Your objective: Below are the records; copy every line in them that holds the string "visits".

Data to use:

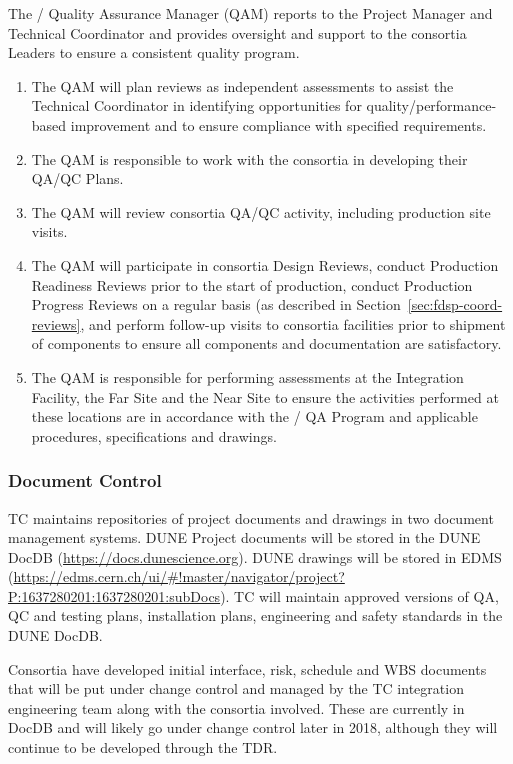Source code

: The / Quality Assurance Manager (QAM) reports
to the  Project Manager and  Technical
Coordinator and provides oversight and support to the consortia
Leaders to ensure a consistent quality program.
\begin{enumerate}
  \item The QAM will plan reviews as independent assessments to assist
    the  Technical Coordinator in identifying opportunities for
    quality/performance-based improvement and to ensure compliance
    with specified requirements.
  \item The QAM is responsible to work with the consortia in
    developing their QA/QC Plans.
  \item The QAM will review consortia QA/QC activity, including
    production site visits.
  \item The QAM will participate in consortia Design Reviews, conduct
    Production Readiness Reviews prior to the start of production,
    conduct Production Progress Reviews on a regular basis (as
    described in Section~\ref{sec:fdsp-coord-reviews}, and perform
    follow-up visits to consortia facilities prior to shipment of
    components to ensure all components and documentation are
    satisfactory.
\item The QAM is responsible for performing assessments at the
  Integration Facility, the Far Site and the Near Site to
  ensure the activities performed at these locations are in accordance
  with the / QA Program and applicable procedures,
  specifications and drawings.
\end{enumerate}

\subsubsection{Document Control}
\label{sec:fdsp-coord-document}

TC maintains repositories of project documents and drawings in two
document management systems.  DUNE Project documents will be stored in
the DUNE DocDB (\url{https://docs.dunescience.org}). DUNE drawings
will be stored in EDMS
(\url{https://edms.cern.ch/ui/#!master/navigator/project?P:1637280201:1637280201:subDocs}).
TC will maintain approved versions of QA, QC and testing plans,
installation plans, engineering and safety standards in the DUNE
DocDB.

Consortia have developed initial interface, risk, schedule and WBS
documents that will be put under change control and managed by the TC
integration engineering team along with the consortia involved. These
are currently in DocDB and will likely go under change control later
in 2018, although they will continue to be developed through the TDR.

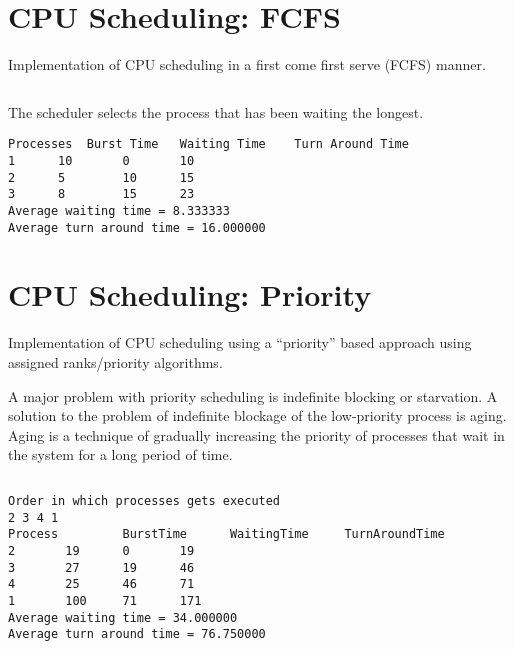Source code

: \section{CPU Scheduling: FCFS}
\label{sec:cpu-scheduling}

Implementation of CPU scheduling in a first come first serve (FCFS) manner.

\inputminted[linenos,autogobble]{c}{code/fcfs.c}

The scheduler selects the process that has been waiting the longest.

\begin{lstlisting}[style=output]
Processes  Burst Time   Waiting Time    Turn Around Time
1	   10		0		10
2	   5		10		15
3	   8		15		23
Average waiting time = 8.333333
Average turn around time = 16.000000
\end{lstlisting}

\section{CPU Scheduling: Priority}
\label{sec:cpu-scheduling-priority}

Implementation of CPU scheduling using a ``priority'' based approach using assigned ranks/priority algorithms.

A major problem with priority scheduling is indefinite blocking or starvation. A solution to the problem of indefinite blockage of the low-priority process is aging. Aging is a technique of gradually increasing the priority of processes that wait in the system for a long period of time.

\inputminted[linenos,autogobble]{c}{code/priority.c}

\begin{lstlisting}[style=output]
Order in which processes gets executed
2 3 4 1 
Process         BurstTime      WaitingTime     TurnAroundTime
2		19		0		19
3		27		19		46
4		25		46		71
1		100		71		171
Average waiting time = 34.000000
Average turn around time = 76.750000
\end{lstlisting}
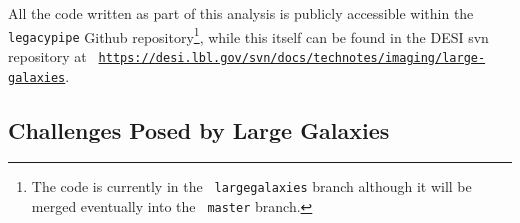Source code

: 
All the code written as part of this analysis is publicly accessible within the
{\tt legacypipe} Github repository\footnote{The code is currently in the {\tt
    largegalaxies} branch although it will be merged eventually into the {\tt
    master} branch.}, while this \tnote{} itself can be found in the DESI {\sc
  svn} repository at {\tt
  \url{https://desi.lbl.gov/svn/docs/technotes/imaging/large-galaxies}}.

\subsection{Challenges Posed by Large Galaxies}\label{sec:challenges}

Exercise answer:
    production site visits.
    follow-up visits to consortia facilities prior to shipment of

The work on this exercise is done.